Una Constitución del clima para la salud de la vida. Todos en la calle, mujeres y hombres, y Greta entre nosotros, reclamando cordura, trabajo y esperanza. No se admiten manipulaciones ni más CO2. La urgencia demanda medidas que no sean rehenes de plazos ni financiaciones políticas de bajo coste. Al mundo se le derrite la gélida belleza de su soledad blanca y azul; las temperaturas no mudan ya de piel las estaciones del año; el aire ha dejado de ser una canción que se respira preticor después de la lluvia; se mueren los mares con el vientre contaminado de plomo y plástico, y los campos se secan estériles por los pesticidas y los veneros calcificados. No hay paraíso sin máscara. El oxígeno del futuro lo pagaremos caro. Es la razón por la que la gente savia ha reclamado y seguiremos haciéndolo a los gobernantes, a los que casi todo se les reclama, políticas que no sean contaminantes del paisaje ni promesas de palabra con esmoquin y lo bien que queda la fotografía de ojo de pez del COP25, y todos para casa. La exigencia pasa por la contundencia de una empresa seria contra el cambio climático. Greta Thunberg, a la que muchos no consideran una marca blanca en defensa del Planeta y andan buscándole los intereses secretos a su respaldo, simboliza el mundo llano en grito de emergencia. No sólo por las aguas, por el aire, por los bosques, por el color primigenio de los paisajes. También por las montañas a las que nadie mira, preocupados de encontrar a ras del asfalto una brizna de confianza, una moneda a la que lanzar al cielo gris para escoger un destino en sentido contrario a todo lo precario en lo que se ha convertido vivir a diario y no perder los pulmones en el intento.

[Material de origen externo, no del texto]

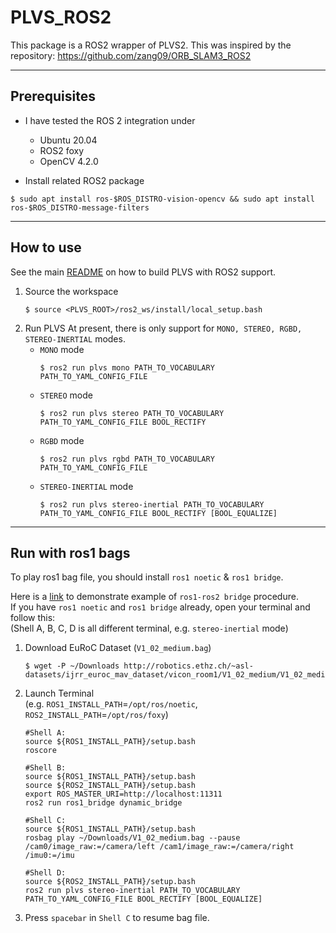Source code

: # PLVS_ROS2

This package is a ROS2 wrapper of PLVS2. 
This was inspired by the repository: https://github.com/zang09/ORB_SLAM3_ROS2

---

## Prerequisites
- I have tested the ROS 2 integration under
  - Ubuntu 20.04
  - ROS2 foxy
  - OpenCV 4.2.0

- Install related ROS2 package
```
$ sudo apt install ros-$ROS_DISTRO-vision-opencv && sudo apt install ros-$ROS_DISTRO-message-filters
```

---
## How to use

See the main [README](../../../README.md#ros-build) on how to build PLVS with ROS2 support. 

1. Source the workspace  
    ```
    $ source <PLVS_ROOT>/ros2_ws/install/local_setup.bash
    ```
2. Run PLVS 
    At present, there is only support for `MONO, STEREO, RGBD, STEREO-INERTIAL` modes.  
      - `MONO` mode  
        ```
        $ ros2 run plvs mono PATH_TO_VOCABULARY PATH_TO_YAML_CONFIG_FILE
        ```
      - `STEREO` mode  
        ```
        $ ros2 run plvs stereo PATH_TO_VOCABULARY PATH_TO_YAML_CONFIG_FILE BOOL_RECTIFY
        ```
      - `RGBD` mode  
        ```
        $ ros2 run plvs rgbd PATH_TO_VOCABULARY PATH_TO_YAML_CONFIG_FILE
        ```
      - `STEREO-INERTIAL` mode  
        ```
        $ ros2 run plvs stereo-inertial PATH_TO_VOCABULARY PATH_TO_YAML_CONFIG_FILE BOOL_RECTIFY [BOOL_EQUALIZE]
        ```

---
## Run with ros1 bags

To play ros1 bag file, you should install `ros1 noetic` & `ros1 bridge`.  

Here is a [link](https://www.theconstructsim.com/ros2-qa-217-how-to-mix-ros1-and-ros2-packages/) to demonstrate example of `ros1-ros2 bridge` procedure.  
If you have `ros1 noetic` and `ros1 bridge` already, open your terminal and follow this:  
(Shell A, B, C, D is all different terminal, e.g. `stereo-inertial` mode)
1. Download EuRoC Dataset (`V1_02_medium.bag`)
    ```
    $ wget -P ~/Downloads http://robotics.ethz.ch/~asl-datasets/ijrr_euroc_mav_dataset/vicon_room1/V1_02_medium/V1_02_medium.bag
    ```  

2. Launch Terminal  
  (e.g. `ROS1_INSTALL_PATH`=`/opt/ros/noetic`, `ROS2_INSTALL_PATH`=`/opt/ros/foxy`)
    ```
    #Shell A:
    source ${ROS1_INSTALL_PATH}/setup.bash
    roscore

    #Shell B:
    source ${ROS1_INSTALL_PATH}/setup.bash
    source ${ROS2_INSTALL_PATH}/setup.bash
    export ROS_MASTER_URI=http://localhost:11311
    ros2 run ros1_bridge dynamic_bridge

    #Shell C:
    source ${ROS1_INSTALL_PATH}/setup.bash
    rosbag play ~/Downloads/V1_02_medium.bag --pause /cam0/image_raw:=/camera/left /cam1/image_raw:=/camera/right /imu0:=/imu

    #Shell D:
    source ${ROS2_INSTALL_PATH}/setup.bash
    ros2 run plvs stereo-inertial PATH_TO_VOCABULARY PATH_TO_YAML_CONFIG_FILE BOOL_RECTIFY [BOOL_EQUALIZE]
    ```

3. Press `spacebar` in `Shell C` to resume bag file.  
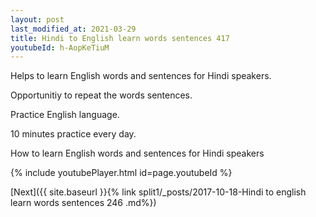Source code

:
 ```yaml
---
layout: post
last_modified_at: 2021-03-29
title: Hindi to English learn words sentences 417 
youtubeId: h-AopKeTiuM
---
```

 
 
Helps to learn English words and sentences for Hindi speakers.

Opportunitiy to repeat the words sentences. 

Practice English language. 
 
10 minutes practice every day. 
 
How to learn English words and sentences for Hindi speakers 
 
{% include youtubePlayer.html id=page.youtubeId %}
 
 
[Next]({{ site.baseurl }}{% link  split1/_posts/2017-10-18-Hindi to english learn words sentences 246 .md%})
 
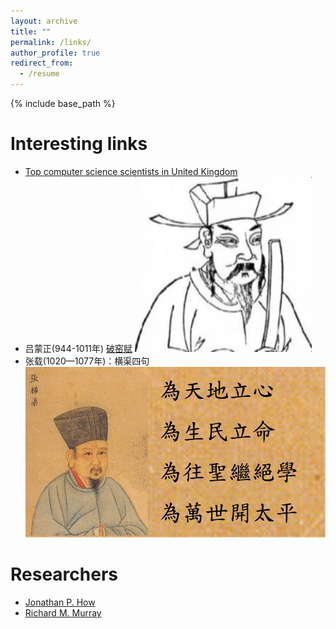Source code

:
 ```yaml
---
layout: archive
title: ""
permalink: /links/
author_profile: true
redirect_from:
  - /resume
---
```


{% include base_path %}

Interesting links
======
* [Top computer science scientists in United Kingdom](https://research.com/scientists-rankings/computer-science/gb)
* 吕蒙正(944-1011年) [破窑赋](http://people.brunel.ac.uk/~csstzzw/bad.html) ![My helpful screenshot](/images/yaofupo.JPG)
* 张载(1020—1077年)：横渠四句 ![My helpful screenshot](/images/zhangzai.jpg)

Researchers
======
* [Jonathan P. How](http://www.mit.edu/~jhow/)
* [Richard M. Murray](https://murray.cds.caltech.edu/Main_Page?title=Main_Page)

<!---

Publications
======
  <ul>{% for post in site.publications %}
    {% include archive-single-cv.html %}
  {% endfor %}</ul>
  
-->  
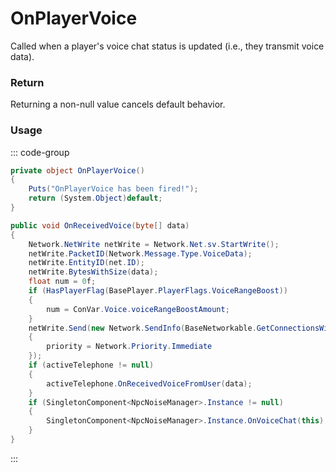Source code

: <Badge type="danger" text="Carbon Compatible"/><Badge type="warning" text="Oxide Compatible"/>
# OnPlayerVoice
Called when a player's voice chat status is updated (i.e., they transmit voice data).
### Return
Returning a non-null value cancels default behavior.

### Usage
::: code-group
```csharp [Example]
private object OnPlayerVoice()
{
	Puts("OnPlayerVoice has been fired!");
	return (System.Object)default;
}
```
```csharp [Source — Assembly-CSharp @ BasePlayer]
public void OnReceivedVoice(byte[] data)
{
	Network.NetWrite netWrite = Network.Net.sv.StartWrite();
	netWrite.PacketID(Network.Message.Type.VoiceData);
	netWrite.EntityID(net.ID);
	netWrite.BytesWithSize(data);
	float num = 0f;
	if (HasPlayerFlag(BasePlayer.PlayerFlags.VoiceRangeBoost))
	{
		num = ConVar.Voice.voiceRangeBoostAmount;
	}
	netWrite.Send(new Network.SendInfo(BaseNetworkable.GetConnectionsWithin(base.transform.position, 100f + num, addSecondaryConnections: true))
	{
		priority = Network.Priority.Immediate
	});
	if (activeTelephone != null)
	{
		activeTelephone.OnReceivedVoiceFromUser(data);
	}
	if (SingletonComponent<NpcNoiseManager>.Instance != null)
	{
		SingletonComponent<NpcNoiseManager>.Instance.OnVoiceChat(this);
	}
}

```
:::
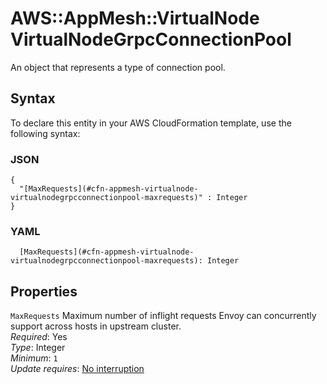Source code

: # AWS::AppMesh::VirtualNode VirtualNodeGrpcConnectionPool<a name="aws-properties-appmesh-virtualnode-virtualnodegrpcconnectionpool"></a>

An object that represents a type of connection pool\.

## Syntax<a name="aws-properties-appmesh-virtualnode-virtualnodegrpcconnectionpool-syntax"></a>

To declare this entity in your AWS CloudFormation template, use the following syntax:

### JSON<a name="aws-properties-appmesh-virtualnode-virtualnodegrpcconnectionpool-syntax.json"></a>

```
{
  "[MaxRequests](#cfn-appmesh-virtualnode-virtualnodegrpcconnectionpool-maxrequests)" : Integer
}
```

### YAML<a name="aws-properties-appmesh-virtualnode-virtualnodegrpcconnectionpool-syntax.yaml"></a>

```
  [MaxRequests](#cfn-appmesh-virtualnode-virtualnodegrpcconnectionpool-maxrequests): Integer
```

## Properties<a name="aws-properties-appmesh-virtualnode-virtualnodegrpcconnectionpool-properties"></a>

`MaxRequests` <a name="cfn-appmesh-virtualnode-virtualnodegrpcconnectionpool-maxrequests"></a>
Maximum number of inflight requests Envoy can concurrently support across hosts in upstream cluster\.  
_Required_: Yes  
_Type_: Integer  
_Minimum_: `1`  
_Update requires_: [No interruption](https://docs.aws.amazon.com/AWSCloudFormation/latest/UserGuide/using-cfn-updating-stacks-update-behaviors.html#update-no-interrupt)
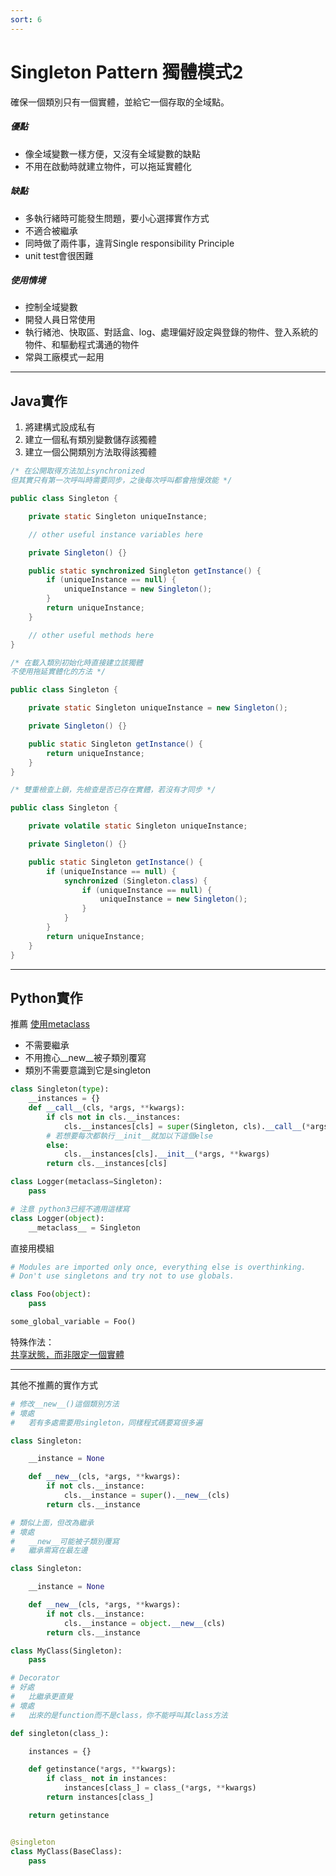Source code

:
 ```yaml
---
sort: 6
---
```

# Singleton Pattern 獨體模式2
確保一個類別只有一個實體，並給它一個存取的全域點。

##### 優點
- 像全域變數一樣方便，又沒有全域變數的缺點
- 不用在啟動時就建立物件，可以拖延實體化

##### 缺點
- 多執行緒時可能發生問題，要小心選擇實作方式
- 不適合被繼承
- 同時做了兩件事，違背Single responsibility Principle
- unit test會很困難

##### 使用情境
- 控制全域變數
- 開發人員日常使用
- 執行緒池、快取區、對話盒、log、處理偏好設定與登錄的物件、登入系統的物件、和驅動程式溝通的物件
- 常與工廠模式一起用

---

## Java實作
1. 將建構式設成私有
2. 建立一個私有類別變數儲存該獨體
3. 建立一個公開類別方法取得該獨體

``` java
/* 在公開取得方法加上synchronized
但其實只有第一次呼叫時需要同步，之後每次呼叫都會拖慢效能 */

public class Singleton {

    private static Singleton uniqueInstance;

    // other useful instance variables here

    private Singleton() {}

    public static synchronized Singleton getInstance() {
        if (uniqueInstance == null) {
            uniqueInstance = new Singleton();  
        }
        return uniqueInstance;
    }

    // other useful methods here
}
```
``` java
/* 在載入類別初始化時直接建立該獨體
不使用拖延實體化的方法 */

public class Singleton {

    private static Singleton uniqueInstance = new Singleton();

    private Singleton() {}

    public static Singleton getInstance() {
        return uniqueInstance;
    }
}
```
``` java
/* 雙重檢查上鎖，先檢查是否已存在實體，若沒有才同步 */

public class Singleton {

    private volatile static Singleton uniqueInstance;

    private Singleton() {}

    public static Singleton getInstance() {
        if (uniqueInstance == null) {
            synchronized (Singleton.class) {
                if (uniqueInstance == null) {
                    uniqueInstance = new Singleton();
                }
            }
        }
        return uniqueInstance;
    }
}
```
---
## Python實作
推薦
[使用metaclass](https://stackoverflow.com/questions/6760685/creating-a-singleton-in-python)
- 不需要繼承
- 不用擔心__new__被子類別覆寫
- 類別不需要意識到它是singleton

``` python
class Singleton(type):
    __instances = {}
    def __call__(cls, *args, **kwargs):
        if cls not in cls.__instances:
            cls.__instances[cls] = super(Singleton, cls).__call__(*args, **kwargs)
        # 若想要每次都執行__init__就加以下這個else
        else:
            cls.__instances[cls].__init__(*args, **kwargs)
        return cls.__instances[cls]

class Logger(metaclass=Singleton):
    pass
```
``` python
# 注意 python3已經不適用這樣寫
class Logger(object):
    __metaclass__ = Singleton
```

直接用模組
``` python
# Modules are imported only once, everything else is overthinking.
# Don't use singletons and try not to use globals.

class Foo(object):
    pass

some_global_variable = Foo()
```

特殊作法：  
[共享狀態，而非限定一個實體](https://www.geeksforgeeks.org/singleton-method-python-design-patterns/?ref=rp)

---

其他不推薦的實作方式  

``` python
# 修改__new__()這個類別方法
# 壞處
#   若有多處需要用singleton，同樣程式碼要寫很多遍

class Singleton:

    __instance = None 

    def __new__(cls, *args, **kwargs): 
        if not cls.__instance: 
            cls.__instance = super().__new__(cls) 
        return cls.__instance 
```

``` python
# 類似上面，但改為繼承
# 壞處
#   __new__可能被子類別覆寫
#   繼承需寫在最左邊

class Singleton:

    __instance = None

    def __new__(cls, *args, **kwargs):
        if not cls.__instance:
            cls.__instance = object.__new__(cls)
        return cls.__instance

class MyClass(Singleton):
    pass
```

``` python
# Decorator
# 好處
#   比繼承更直覺
# 壞處
#   出來的是function而不是class，你不能呼叫其class方法

def singleton(class_):

    instances = {}

    def getinstance(*args, **kwargs):
        if class_ not in instances:
            instances[class_] = class_(*args, **kwargs)
        return instances[class_]

    return getinstance


@singleton
class MyClass(BaseClass):
    pass
```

El miércoles próximo serán celebradas internacionalmente, aunque de ellas igualmente la voracidad del hombre que todo lo infecta haya expulsado a sus dioses. Desde niño he sentido fascinación por su don del vuelo inmóvil y la arquitectura de su fuerza y de su misterio. Ser de la Granada nazarí que cada mañana se despierta frente a la qasida de nieve de la Sierra, en cuyo pico más alto duerme el rey Muley Hacén y El Veleta a su vera lo protege, es crecer al amparo del embrujo y del goce de una montaña coronando la ciudad. La que hace siglo soñaron los zirí bereberes cuya lengua Amazigh, que significa hombre libre, se habla pero no se escribe. Imprescindible para entender pueblo, enclave y progreso la exposición recién inaugurada en La Alhambra. Su construcción en altura es la metáfora de una montaña. Si se la mira con cultura recuerda en cierto modo la muralla del Monte Olimpo con sus cumbres en forma de picos como torres. En el vértigo apacible y erótico de su atalaya jugaron los dioses complicando en aventuras a los héroes y a los hombres, y entre sus linajes de Grecia se repartieron sus joyas más altas. La Tracia para Athos; el macizo de Beocia para Citerón; a Tmolo la Lidia de Anatolia y el Ática para Parnes. Artemisa, Atenea, Hestia o Afrodita, ninguna y todas sin propiedad por encima de las nubes. Ni siquiera una falda guerrera de montaña glorificada en leyenda con sus nombres.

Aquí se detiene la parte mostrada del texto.